What is required: The pictures stay out; all of the data is to be printed exactly.

Supplied data:
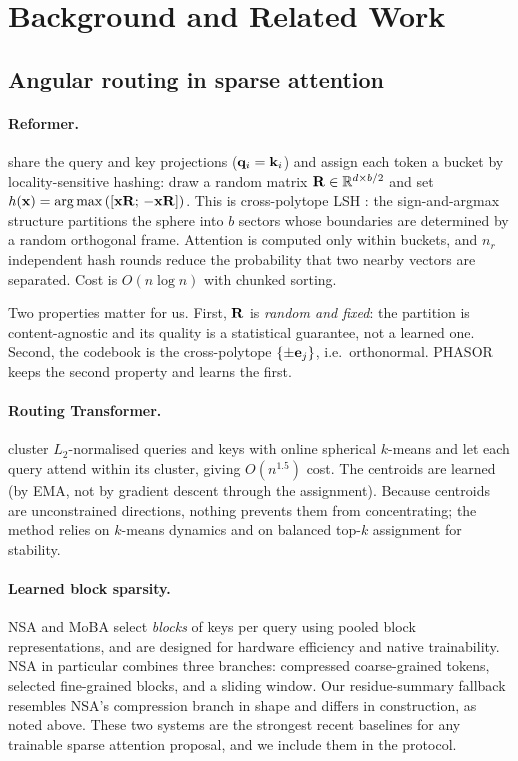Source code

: \section{Background and Related Work}
\label{sec:related}

\subsection{Angular routing in sparse attention}

\paragraph{Reformer.} \citet{kitaev2020reformer} share the query and key projections ($\bq_i = \bk_i$) and assign each token a bucket by locality-sensitive hashing: draw a random matrix $\bR \in \R^{d \times b/2}$ and set $h(\bx) = \arg\max\left([\bx\bR;\, -\bx\bR]\right)$. This is cross-polytope LSH \citep{andoni2015crosspolytope}: the sign-and-argmax structure partitions the sphere into $b$ sectors whose boundaries are determined by a random orthogonal frame. Attention is computed only within buckets, and $n_r$ independent hash rounds reduce the probability that two nearby vectors are separated. Cost is $O(n \log n)$ with chunked sorting.

Two properties matter for us. First, $\bR$ is \emph{random and fixed}: the partition is content-agnostic and its quality is a statistical guarantee, not a learned one. Second, the codebook is the cross-polytope $\{\pm \be_j\}$, i.e.\ orthonormal. PHASOR keeps the second property and learns the first.

\paragraph{Routing Transformer.} \citet{roy2021routing} cluster $L_2$-normalised queries and keys with online spherical $k$-means and let each query attend within its cluster, giving $O(n^{1.5})$ cost. The centroids are learned (by EMA, not by gradient descent through the assignment). Because centroids are unconstrained directions, nothing prevents them from concentrating; the method relies on $k$-means dynamics and on balanced top-$k$ assignment for stability.

\paragraph{Learned block sparsity.} NSA \citep{yuan2025nsa} and MoBA \citep{lu2025moba} select \emph{blocks} of keys per query using pooled block representations, and are designed for hardware efficiency and native trainability. NSA in particular combines three branches: compressed coarse-grained tokens, selected fine-grained blocks, and a sliding window. Our residue-summary fallback resembles NSA's compression branch in shape and differs in construction, as noted above. These two systems are the strongest recent baselines for any trainable sparse attention proposal, and we include them in the protocol.

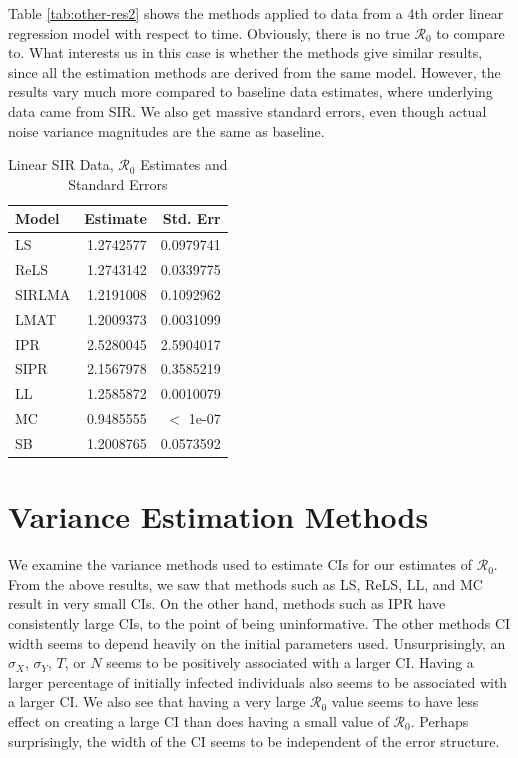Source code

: \documentclass[12pt]{article}
\newcommand{\rr}{\ensuremath{\mathcal{R}_0}}
\begin{document}
Table \ref{tab:other-res2} shows the methods applied to data from a 4th order linear regression model with respect to time. Obviously, there is no true $\rr$ to compare to. What interests us in this case is whether the methods give similar results, since all the estimation methods are derived from the same model. However, the results vary much more compared to baseline data estimates, where underlying data came from SIR. We also get massive standard errors, even though actual noise variance magnitudes are the same as baseline.

\begin{table}[H]
	
	\centering
	\begin{tabular}[t]{l|r|r}
		\hline
		Model & Estimate & Std. Err\\
		\hline
		LS & 1.2742577 & 0.0979741\\
		\hline
		ReLS & 1.2743142 & 0.0339775\\
		\hline
		SIRLMA & 1.2191008 & 0.1092962\\
		\hline
		LMAT & 1.2009373 & 0.0031099\\
		\hline
		IPR & 2.5280045 & 2.5904017\\
		\hline
		SIPR & 2.1567978 & 0.3585219\\
		\hline
		LL & 1.2585872 & 0.0010079\\
		\hline
		MC & 0.9485555 & $<$ 1e-07 \\
		\hline
		SB & 1.2008765 & 0.0573592\\
		\hline
	\end{tabular}
	\caption{Linear SIR Data, $\rr$ Estimates and Standard Errors}\label{tab:other-res3}
\end{table}

\section{Variance Estimation Methods}
We examine the variance methods used to estimate CIs for our estimates of $\rr$.  From the above results, we saw that methods such as LS, ReLS, LL, and MC result in very small CIs.  On the other hand, methods such as IPR have consistently large CIs, to the point of being uninformative.  The other methods CI width seems to depend heavily on the initial parameters used.  Unsurprisingly, an $\sigma_X$, $\sigma_Y$, $T$, or $N$ seems to be positively associated with a larger CI.  Having a larger percentage of initially infected individuals also seems to be associated with a larger CI.  We also see that having a very large $\rr$ value seems to have less effect on creating a large CI than does having a small value of $\rr$.  Perhaps surprisingly, the width of the CI seems to be independent of the error structure.
\end{document}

Your solution:
Source code

: \section{Background and Related Work}
\label{sec:related}

\subsection{Angular routing in sparse attention}

\paragraph{Reformer.} \citet{kitaev2020reformer} share the query and key projections ($\bq_i = \bk_i$) and assign each token a bucket by locality-sensitive hashing: draw a random matrix $\bR \in \R^{d \times b/2}$ and set $h(\bx) = \arg\max\left([\bx\bR;\, -\bx\bR]\right)$. This is cross-polytope LSH \citep{andoni2015crosspolytope}: the sign-and-argmax structure partitions the sphere into $b$ sectors whose boundaries are determined by a random orthogonal frame. Attention is computed only within buckets, and $n_r$ independent hash rounds reduce the probability that two nearby vectors are separated. Cost is $O(n \log n)$ with chunked sorting.

Two properties matter for us. First, $\bR$ is \emph{random and fixed}: the partition is content-agnostic and its quality is a statistical guarantee, not a learned one. Second, the codebook is the cross-polytope $\{\pm \be_j\}$, i.e.\ orthonormal. PHASOR keeps the second property and learns the first.

\paragraph{Routing Transformer.} \citet{roy2021routing} cluster $L_2$-normalised queries and keys with online spherical $k$-means and let each query attend within its cluster, giving $O(n^{1.5})$ cost. The centroids are learned (by EMA, not by gradient descent through the assignment). Because centroids are unconstrained directions, nothing prevents them from concentrating; the method relies on $k$-means dynamics and on balanced top-$k$ assignment for stability.

\paragraph{Learned block sparsity.} NSA \citep{yuan2025nsa} and MoBA \citep{lu2025moba} select \emph{blocks} of keys per query using pooled block representations, and are designed for hardware efficiency and native trainability. NSA in particular combines three branches: compressed coarse-grained tokens, selected fine-grained blocks, and a sliding window. Our residue-summary fallback resembles NSA's compression branch in shape and differs in construction, as noted above. These two systems are the strongest recent baselines for any trainable sparse attention proposal, and we include them in the protocol.

Source code

: \documentclass[12pt]{article}
\newcommand{\rr}{\ensuremath{\mathcal{R}_0}}
\begin{document}
Table \ref{tab:other-res2} shows the methods applied to data from a 4th order linear regression model with respect to time. Obviously, there is no true $\rr$ to compare to. What interests us in this case is whether the methods give similar results, since all the estimation methods are derived from the same model. However, the results vary much more compared to baseline data estimates, where underlying data came from SIR. We also get massive standard errors, even though actual noise variance magnitudes are the same as baseline.

\begin{table}[H]
	
	\centering
	\begin{tabular}[t]{l|r|r}
		\hline
		Model & Estimate & Std. Err\\
		\hline
		LS & 1.2742577 & 0.0979741\\
		\hline
		ReLS & 1.2743142 & 0.0339775\\
		\hline
		SIRLMA & 1.2191008 & 0.1092962\\
		\hline
		LMAT & 1.2009373 & 0.0031099\\
		\hline
		IPR & 2.5280045 & 2.5904017\\
		\hline
		SIPR & 2.1567978 & 0.3585219\\
		\hline
		LL & 1.2585872 & 0.0010079\\
		\hline
		MC & 0.9485555 & $<$ 1e-07 \\
		\hline
		SB & 1.2008765 & 0.0573592\\
		\hline
	\end{tabular}
	\caption{Linear SIR Data, $\rr$ Estimates and Standard Errors}\label{tab:other-res3}
\end{table}

\section{Variance Estimation Methods}
We examine the variance methods used to estimate CIs for our estimates of $\rr$.  From the above results, we saw that methods such as LS, ReLS, LL, and MC result in very small CIs.  On the other hand, methods such as IPR have consistently large CIs, to the point of being uninformative.  The other methods CI width seems to depend heavily on the initial parameters used.  Unsurprisingly, an $\sigma_X$, $\sigma_Y$, $T$, or $N$ seems to be positively associated with a larger CI.  Having a larger percentage of initially infected individuals also seems to be associated with a larger CI.  We also see that having a very large $\rr$ value seems to have less effect on creating a large CI than does having a small value of $\rr$.  Perhaps surprisingly, the width of the CI seems to be independent of the error structure.
\end{document}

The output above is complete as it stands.